● **Supplied information**
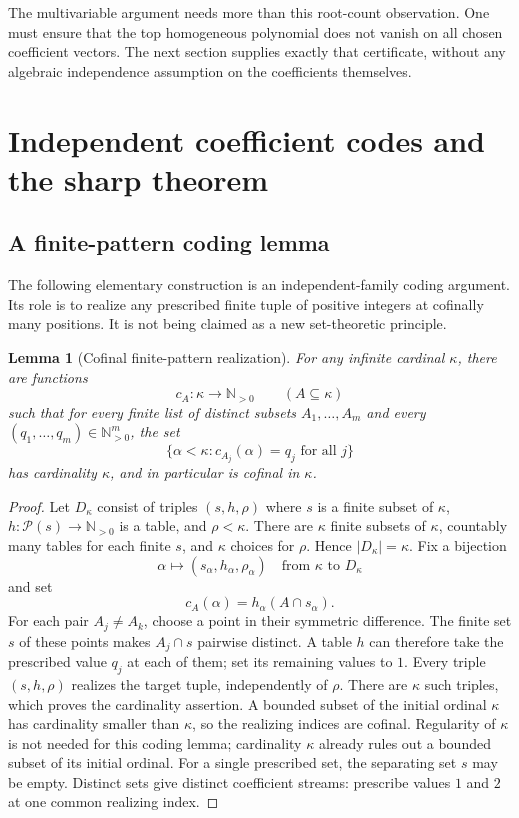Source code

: \documentclass[11pt,letterpaper]{article}
\newtheorem{lemma}[theorem]{Lemma}
\theoremstyle{definition}
\theoremstyle{remark}
\newcommand{\N}{\mathbb N}
\begin{document}
The multivariable argument needs more than this root-count observation.
One must ensure that the top homogeneous polynomial does not vanish on all
chosen coefficient vectors. The next section supplies exactly that
certificate, without any algebraic independence assumption on the
coefficients themselves.

\section{Independent coefficient codes and the sharp theorem}\label{bst:sec:independence}

\subsection{A finite-pattern coding lemma}

The following elementary construction is an independent-family coding
argument. Its role is to realize any prescribed finite tuple of positive
integers at cofinally many positions. It is not being claimed as a new
set-theoretic principle.

\begin{lemma}[Cofinal finite-pattern realization]\label{bst:lem:coding}
For any infinite cardinal $\kappa$, there are functions
\[
 c_A:\kappa\longrightarrow\N_{>0}\qquad(A\subseteq\kappa)
\]
such that for every finite list of distinct subsets $A_1,\ldots,A_m$ and
every $(q_1,\ldots,q_m)\in\N_{>0}^m$, the set
\[
 \{\alpha<\kappa:c_{A_j}(\alpha)=q_j\text{ for all }j\}
\]
has cardinality $\kappa$, and in particular is cofinal in $\kappa$.
\end{lemma}
\begin{proof}
Let $D_\kappa$ consist of triples $(s,h,\rho)$ where $s$ is a finite subset
of $\kappa$, $h:\mathcal P(s)\to\N_{>0}$ is a table, and $\rho<\kappa$.
There are $\kappa$ finite subsets of $\kappa$, countably many tables for
each finite $s$, and $\kappa$ choices for $\rho$. Hence
$|D_\kappa|=\kappa$. Fix a bijection
\[
 \alpha\longmapsto(s_\alpha,h_\alpha,\rho_\alpha)
 \quad\text{from }\kappa\text{ to }D_\kappa
\]
and set
\begin{equation}\label{bst:eq:code}
 c_A(\alpha)=h_\alpha(A\cap s_\alpha).
\end{equation}
For each pair $A_j\ne A_k$, choose a point in their symmetric difference.
The finite set $s$ of these points makes $A_j\cap s$ pairwise distinct.
A table $h$ can therefore take the prescribed value $q_j$ at each of them;
set its remaining values to $1$. Every triple $(s,h,\rho)$ realizes the
target tuple, independently of $\rho$. There are $\kappa$ such triples,
which proves the cardinality assertion. A bounded subset of the initial
ordinal $\kappa$ has cardinality smaller than $\kappa$, so the realizing
indices are cofinal. Regularity of $\kappa$ is not needed for this
coding lemma; cardinality $\kappa$ already rules out a bounded subset
of its initial ordinal. For a single prescribed set, the separating set
$s$ may be empty. Distinct sets give distinct coefficient streams: prescribe
values $1$ and $2$ at one common realizing index.
\end{proof}
\end{document}
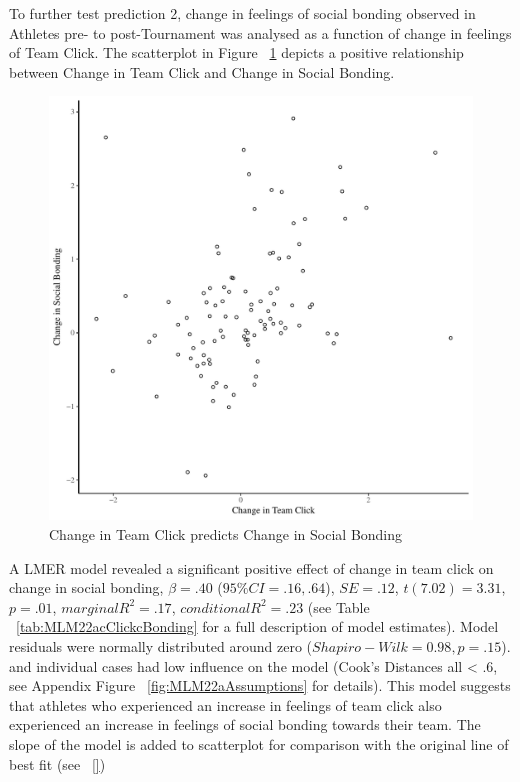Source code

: \begin{landscape}
To further test prediction 2, change in feelings of social bonding observed in Athletes pre- to post-Tournament was analysed as a function of change in feelings of Team Click. The scatterplot in Figure ~\ref{fig:clickBondDeltaBasicXY} depicts a positive relationship between Change in Team Click and Change in Social Bonding.

    \begin{figure}[htbp]
    \includegraphics[width = \linewidth]{images/clickBondDeltaBasicXY.pdf}
      \caption{Change in Team Click predicts Change in Social Bonding}
      \label{fig:clickBondDeltaBasicXY}
    \end{figure}

A LMER model revealed a significant positive effect of change in team click on change in social bonding, $\beta = .40$ ($95\% CI =  .16, .64$), $SE = .12$, $t(7.02) = 3.31$, $p = .01$, $marginal R^2 = .17$, $conditional R^2 = .23$ (see Table ~\ref{tab:MLM22acClickcBonding} for a full description of model estimates).  Model residuals were normally distributed around zero ($Shapiro-Wilk = 0.98, p = .15$). and individual cases had low influence on the model (Cook's Distances all < .6, see Appendix Figure ~\ref{fig:MLM22aAssumptions} for details). This model suggests that athletes who experienced an increase in feelings of team click also experienced an increase in feelings of social bonding towards their team.  The slope of the model is added to scatterplot for comparison with the original line of best fit (see ~\ref{})


\end{landscape}
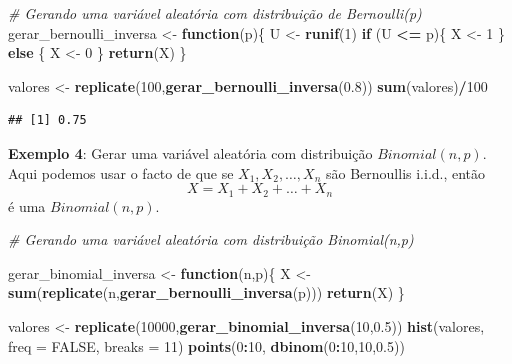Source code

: \documentclass[
]{book}
\newenvironment{Shaded}{\begin{snugshade}}{\end{snugshade}}
\newcommand{\AttributeTok}[1]{\textcolor[rgb]{0.13,0.29,0.53}{#1}}
\newcommand{\CommentTok}[1]{\textcolor[rgb]{0.56,0.35,0.01}{\textit{#1}}}
\newcommand{\ConstantTok}[1]{\textcolor[rgb]{0.56,0.35,0.01}{#1}}
\newcommand{\ControlFlowTok}[1]{\textcolor[rgb]{0.13,0.29,0.53}{\textbf{#1}}}
\newcommand{\DecValTok}[1]{\textcolor[rgb]{0.00,0.00,0.81}{#1}}
\newcommand{\FloatTok}[1]{\textcolor[rgb]{0.00,0.00,0.81}{#1}}
\newcommand{\FunctionTok}[1]{\textcolor[rgb]{0.13,0.29,0.53}{\textbf{#1}}}
\newcommand{\NormalTok}[1]{#1}
\newcommand{\OtherTok}[1]{\textcolor[rgb]{0.56,0.35,0.01}{#1}}
\newcommand{\SpecialCharTok}[1]{\textcolor[rgb]{0.81,0.36,0.00}{\textbf{#1}}}
\begin{document}
\begin{Shaded}
\begin{Highlighting}[]
\CommentTok{\# Gerando uma variável aleatória com distribuição de Bernoulli(p)}
\NormalTok{gerar\_bernoulli\_inversa }\OtherTok{\textless{}{-}} \ControlFlowTok{function}\NormalTok{(p)\{}
\NormalTok{  U }\OtherTok{\textless{}{-}} \FunctionTok{runif}\NormalTok{(}\DecValTok{1}\NormalTok{)}
  \ControlFlowTok{if}\NormalTok{ (U }\SpecialCharTok{\textless{}=}\NormalTok{ p)\{}
\NormalTok{    X }\OtherTok{\textless{}{-}} \DecValTok{1}
\NormalTok{  \} }\ControlFlowTok{else}\NormalTok{ \{}
\NormalTok{    X }\OtherTok{\textless{}{-}} \DecValTok{0}
\NormalTok{  \}}
  \FunctionTok{return}\NormalTok{(X)}
\NormalTok{\}}

\NormalTok{valores }\OtherTok{\textless{}{-}} \FunctionTok{replicate}\NormalTok{(}\DecValTok{100}\NormalTok{,}\FunctionTok{gerar\_bernoulli\_inversa}\NormalTok{(}\FloatTok{0.8}\NormalTok{))}
\FunctionTok{sum}\NormalTok{(valores)}\SpecialCharTok{/}\DecValTok{100}
\end{Highlighting}
\end{Shaded}

\begin{verbatim}
## [1] 0.75
\end{verbatim}

\textbf{Exemplo 4}: Gerar uma variável aleatória com distribuição
\(Binomial(n,p)\). Aqui podemos usar o facto de que se
\(X_{1},X_{2},\ldots,X_{n}\) são Bernoullis i.i.d., então
\[X = X_{1}+X_{2}+\ldots+X_{n}\] é uma \(Binomial(n,p)\).

\begin{Shaded}
\begin{Highlighting}[]
\CommentTok{\# Gerando uma variável aleatória com distribuição Binomial(n,p)}

\NormalTok{gerar\_binomial\_inversa }\OtherTok{\textless{}{-}} \ControlFlowTok{function}\NormalTok{(n,p)\{}
\NormalTok{  X }\OtherTok{\textless{}{-}} \FunctionTok{sum}\NormalTok{(}\FunctionTok{replicate}\NormalTok{(n,}\FunctionTok{gerar\_bernoulli\_inversa}\NormalTok{(p)))}
  \FunctionTok{return}\NormalTok{(X)}
\NormalTok{\}}

\NormalTok{valores }\OtherTok{\textless{}{-}} \FunctionTok{replicate}\NormalTok{(}\DecValTok{10000}\NormalTok{,}\FunctionTok{gerar\_binomial\_inversa}\NormalTok{(}\DecValTok{10}\NormalTok{,}\FloatTok{0.5}\NormalTok{))}
\FunctionTok{hist}\NormalTok{(valores, }\AttributeTok{freq =} \ConstantTok{FALSE}\NormalTok{, }\AttributeTok{breaks =} \DecValTok{11}\NormalTok{)}
\FunctionTok{points}\NormalTok{(}\DecValTok{0}\SpecialCharTok{:}\DecValTok{10}\NormalTok{, }\FunctionTok{dbinom}\NormalTok{(}\DecValTok{0}\SpecialCharTok{:}\DecValTok{10}\NormalTok{,}\DecValTok{10}\NormalTok{,}\FloatTok{0.5}\NormalTok{))}
\end{Highlighting}
\end{Shaded}
\end{document}
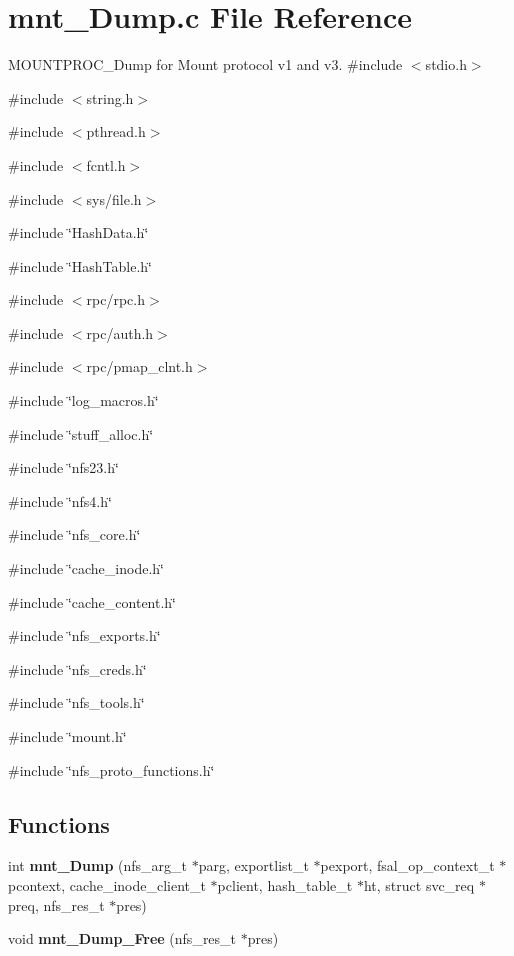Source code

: \section{mnt\_\-Dump.c File Reference}
\label{mnt__Dump_8c}


MOUNTPROC\_\-Dump for Mount protocol v1 and v3.  
{\ttfamily \#include $<$stdio.h$>$}\par
{\ttfamily \#include $<$string.h$>$}\par
{\ttfamily \#include $<$pthread.h$>$}\par
{\ttfamily \#include $<$fcntl.h$>$}\par
{\ttfamily \#include $<$sys/file.h$>$}\par
{\ttfamily \#include \char`\"{}HashData.h\char`\"{}}\par
{\ttfamily \#include \char`\"{}HashTable.h\char`\"{}}\par
{\ttfamily \#include $<$rpc/rpc.h$>$}\par
{\ttfamily \#include $<$rpc/auth.h$>$}\par
{\ttfamily \#include $<$rpc/pmap\_\-clnt.h$>$}\par
{\ttfamily \#include \char`\"{}log\_\-macros.h\char`\"{}}\par
{\ttfamily \#include \char`\"{}stuff\_\-alloc.h\char`\"{}}\par
{\ttfamily \#include \char`\"{}nfs23.h\char`\"{}}\par
{\ttfamily \#include \char`\"{}nfs4.h\char`\"{}}\par
{\ttfamily \#include \char`\"{}nfs\_\-core.h\char`\"{}}\par
{\ttfamily \#include \char`\"{}cache\_\-inode.h\char`\"{}}\par
{\ttfamily \#include \char`\"{}cache\_\-content.h\char`\"{}}\par
{\ttfamily \#include \char`\"{}nfs\_\-exports.h\char`\"{}}\par
{\ttfamily \#include \char`\"{}nfs\_\-creds.h\char`\"{}}\par
{\ttfamily \#include \char`\"{}nfs\_\-tools.h\char`\"{}}\par
{\ttfamily \#include \char`\"{}mount.h\char`\"{}}\par
{\ttfamily \#include \char`\"{}nfs\_\-proto\_\-functions.h\char`\"{}}\par
\subsection*{Functions}
\begin{DoxyCompactItemize}
\item 
int {\bf mnt\_\-Dump} (nfs\_\-arg\_\-t $\ast$parg, exportlist\_\-t $\ast$pexport, fsal\_\-op\_\-context\_\-t $\ast$pcontext, cache\_\-inode\_\-client\_\-t $\ast$pclient, hash\_\-table\_\-t $\ast$ht, struct svc\_\-req $\ast$preq, nfs\_\-res\_\-t $\ast$pres)
\item 
void {\bf mnt\_\-Dump\_\-Free} (nfs\_\-res\_\-t $\ast$pres)
\end{DoxyCompactItemize}


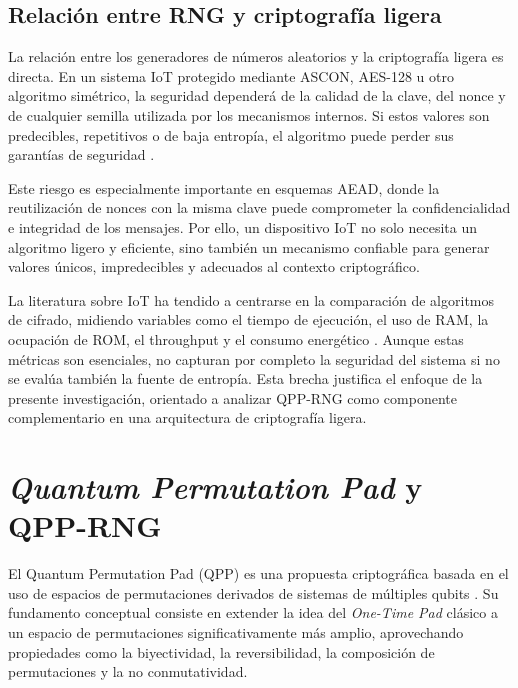 \subsection{Relación entre RNG y criptografía ligera}

La relación entre los generadores de números aleatorios y la criptografía ligera es directa. En un sistema IoT protegido mediante ASCON, AES-128 u otro algoritmo simétrico, la seguridad dependerá de la calidad de la clave, del nonce y de cualquier semilla utilizada por los mecanismos internos. Si estos valores son predecibles, repetitivos o de baja entropía, el algoritmo puede perder sus garantías de seguridad \cite{MITRE2024CWE-327:Algorithm}.

Este riesgo es especialmente importante en esquemas AEAD, donde la reutilización de nonces con la misma clave puede comprometer la confidencialidad e integridad de los mensajes. Por ello, un dispositivo IoT no solo necesita un algoritmo ligero y eficiente, sino también un mecanismo confiable para generar valores únicos, impredecibles y adecuados al contexto criptográfico.

La literatura sobre IoT ha tendido a centrarse en la comparación de algoritmos de cifrado, midiendo variables como el tiempo de ejecución, el uso de RAM, la ocupación de ROM, el throughput y el consumo energético \cite{Thakor2021LightweightOpportunities,Radhakrishnan2024EfficiencyDevices}. Aunque estas métricas son esenciales, no capturan por completo la seguridad del sistema si no se evalúa también la fuente de entropía. Esta brecha justifica el enfoque de la presente investigación, orientado a analizar QPP-RNG como componente complementario en una arquitectura de criptografía ligera.


\section{\textit{Quantum Permutation Pad} y QPP-RNG}

El Quantum Permutation Pad (QPP) es una propuesta criptográfica basada en el uso de espacios de permutaciones derivados de sistemas de múltiples qubits \cite{Kuang2022QuantumCryptography,Kuang2021QuantumPad}. Su fundamento conceptual consiste en extender la idea del \textit{One-Time Pad} clásico a un espacio de permutaciones significativamente más amplio, aprovechando propiedades como la biyectividad, la reversibilidad, la composición de permutaciones y la no conmutatividad.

● **Exercise instructions**
Copy out the lines of the data where the string "points" occurs.

● **Solution for this task**
The finite set $s$ of these points makes $A_j\cap s$ pairwise distinct.
\FunctionTok{points}\NormalTok{(}\DecValTok{0}\SpecialCharTok{:}\DecValTok{10}\NormalTok{, }\FunctionTok{dbinom}\NormalTok{(}\DecValTok{0}\SpecialCharTok{:}\DecValTok{10}\NormalTok{,}\DecValTok{10}\NormalTok{,}\FloatTok{0.5}\NormalTok{))}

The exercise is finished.